» **Exercise description**: In the material below, find all lines with the string "allow" and copy them.

» **Supplied data**:
------------
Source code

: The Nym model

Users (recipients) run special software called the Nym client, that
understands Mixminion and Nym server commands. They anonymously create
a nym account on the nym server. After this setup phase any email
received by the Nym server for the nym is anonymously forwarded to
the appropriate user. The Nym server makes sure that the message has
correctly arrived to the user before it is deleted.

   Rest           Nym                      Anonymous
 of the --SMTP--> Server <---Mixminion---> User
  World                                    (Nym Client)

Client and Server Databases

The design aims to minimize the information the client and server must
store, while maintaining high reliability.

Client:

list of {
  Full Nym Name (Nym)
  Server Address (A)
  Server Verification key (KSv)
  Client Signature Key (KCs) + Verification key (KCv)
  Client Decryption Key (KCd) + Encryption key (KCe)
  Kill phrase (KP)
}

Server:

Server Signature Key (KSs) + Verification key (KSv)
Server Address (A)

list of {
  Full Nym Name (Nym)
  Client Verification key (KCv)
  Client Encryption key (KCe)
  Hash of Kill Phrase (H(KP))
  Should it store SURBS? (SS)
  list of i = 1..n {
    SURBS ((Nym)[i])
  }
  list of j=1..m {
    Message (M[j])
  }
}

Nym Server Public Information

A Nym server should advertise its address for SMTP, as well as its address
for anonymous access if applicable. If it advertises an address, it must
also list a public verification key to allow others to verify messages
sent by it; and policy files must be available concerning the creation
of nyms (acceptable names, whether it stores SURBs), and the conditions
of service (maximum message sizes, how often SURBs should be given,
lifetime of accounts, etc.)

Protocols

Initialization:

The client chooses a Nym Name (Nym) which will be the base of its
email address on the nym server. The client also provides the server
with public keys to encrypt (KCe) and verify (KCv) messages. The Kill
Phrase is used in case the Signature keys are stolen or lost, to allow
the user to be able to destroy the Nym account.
------------
» **Result**:
also list a public verification key to allow others to verify messages
Phrase is used in case the Signature keys are stolen or lost, to allow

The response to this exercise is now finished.